When $z=1$, we would have a line that is shifted towards the origin: $3x+y=6$, but parallel to the original $3x+y=7$ line. We would get the same thing for $z=2,3$, or in general any real number $z=c$ there would be an infinite number of parallel lines getting shifting towards the origin as we go up the $z$-axis. Hence, we get a tilted plane composed of infinitely many $3x+y=c$ lines.

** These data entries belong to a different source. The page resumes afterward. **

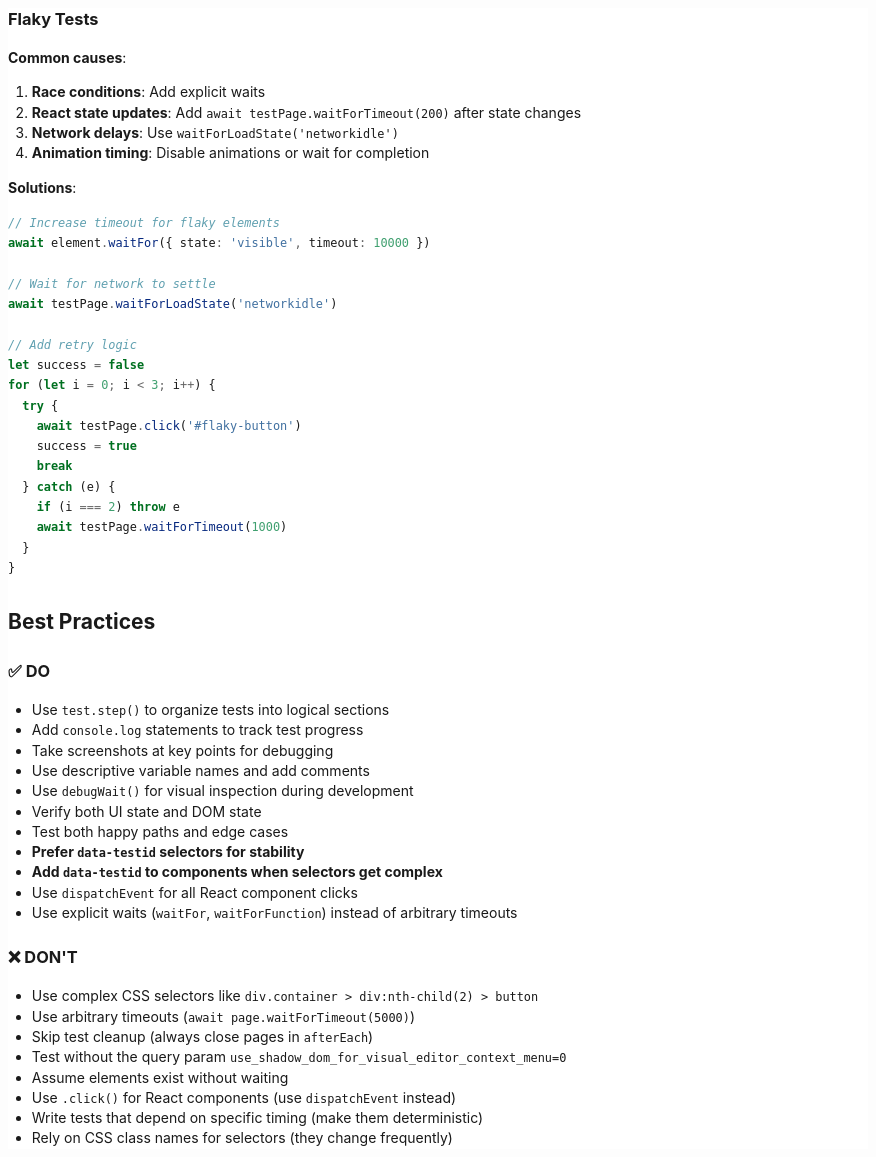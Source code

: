 ### Flaky Tests

**Common causes**:
1. **Race conditions**: Add explicit waits
2. **React state updates**: Add `await testPage.waitForTimeout(200)` after state changes
3. **Network delays**: Use `waitForLoadState('networkidle')`
4. **Animation timing**: Disable animations or wait for completion

**Solutions**:
```typescript
// Increase timeout for flaky elements
await element.waitFor({ state: 'visible', timeout: 10000 })

// Wait for network to settle
await testPage.waitForLoadState('networkidle')

// Add retry logic
let success = false
for (let i = 0; i < 3; i++) {
  try {
    await testPage.click('#flaky-button')
    success = true
    break
  } catch (e) {
    if (i === 2) throw e
    await testPage.waitForTimeout(1000)
  }
}
```

## Best Practices

### ✅ DO

- Use `test.step()` to organize tests into logical sections
- Add `console.log` statements to track test progress
- Take screenshots at key points for debugging
- Use descriptive variable names and add comments
- Use `debugWait()` for visual inspection during development
- Verify both UI state and DOM state
- Test both happy paths and edge cases
- **Prefer `data-testid` selectors for stability**
- **Add `data-testid` to components when selectors get complex**
- Use `dispatchEvent` for all React component clicks
- Use explicit waits (`waitFor`, `waitForFunction`) instead of arbitrary timeouts

### ❌ DON'T

- Use complex CSS selectors like `div.container > div:nth-child(2) > button`
- Use arbitrary timeouts (`await page.waitForTimeout(5000)`)
- Skip test cleanup (always close pages in `afterEach`)
- Test without the query param `use_shadow_dom_for_visual_editor_context_menu=0`
- Assume elements exist without waiting
- Use `.click()` for React components (use `dispatchEvent` instead)
- Write tests that depend on specific timing (make them deterministic)
- Rely on CSS class names for selectors (they change frequently)
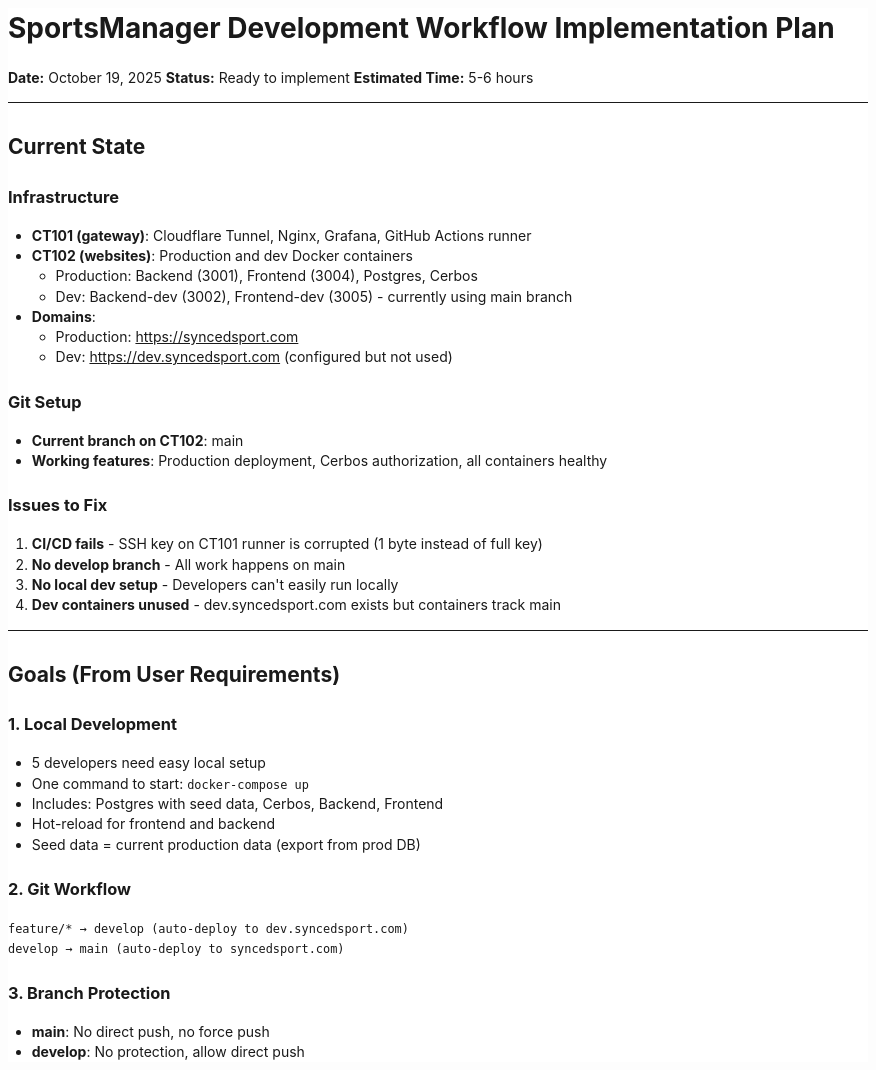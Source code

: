 # SportsManager Development Workflow Implementation Plan

**Date:** October 19, 2025
**Status:** Ready to implement
**Estimated Time:** 5-6 hours

---

## Current State

### Infrastructure
- **CT101 (gateway)**: Cloudflare Tunnel, Nginx, Grafana, GitHub Actions runner
- **CT102 (websites)**: Production and dev Docker containers
  - Production: Backend (3001), Frontend (3004), Postgres, Cerbos
  - Dev: Backend-dev (3002), Frontend-dev (3005) - currently using main branch
- **Domains**:
  - Production: https://syncedsport.com
  - Dev: https://dev.syncedsport.com (configured but not used)

### Git Setup
- **Current branch on CT102**: main
- **Working features**: Production deployment, Cerbos authorization, all containers healthy

### Issues to Fix
1. **CI/CD fails** - SSH key on CT101 runner is corrupted (1 byte instead of full key)
2. **No develop branch** - All work happens on main
3. **No local dev setup** - Developers can't easily run locally
4. **Dev containers unused** - dev.syncedsport.com exists but containers track main

---

## Goals (From User Requirements)

### 1. Local Development
- 5 developers need easy local setup
- One command to start: `docker-compose up`
- Includes: Postgres with seed data, Cerbos, Backend, Frontend
- Hot-reload for frontend and backend
- Seed data = current production data (export from prod DB)

### 2. Git Workflow
```
feature/* → develop (auto-deploy to dev.syncedsport.com)
develop → main (auto-deploy to syncedsport.com)
```

### 3. Branch Protection
- **main**: No direct push, no force push
- **develop**: No protection, allow direct push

Here is what the graph actually looks like.

Answer 2

Consider the collection of vectors $\{\vec x:\vec x\perp (3\vec i+\vec j+\vec k)\}$. The endpoints of these form a plane through the origin. If you shift this plane upwards $7$ units, you get the plane in question.

Answer 3

In general a plane: $ \color{blue}{ax+by+cz=d}$ has its normal vector with direction ratios $a$, $b$ & $c$ correspoding to three orthogonal axes x, y & z respectively. A plane can also be expressed in the intercept form: $$\color{blue}{\frac{x}{\left(\frac{d}{a}\right)}+\frac{y}{\left(\frac{d}{b}\right)}+\frac{z}{\left(\frac{d}{c}\right)}=1}$$ Where, $\color{blue}{\frac{d}{a}}$, $\color{blue}{\frac{d}{b}}$ & $\color{blue}{\frac{d}{c}}$ are the intercepts cut by the plane with three orthogonal axes x, y & z respectively.

Now, the given equation: $\color{blue}{3x+y+z=7}$ has normal vector with direction ratios $a=3$, $b=1$ & $c=1$ & cuts the intercepts $\color{green}{\frac{7}{3}}$, $\color{green}{7}$ & $\color{gree}{7}$ with three orthogonal axes x, y & z respectively.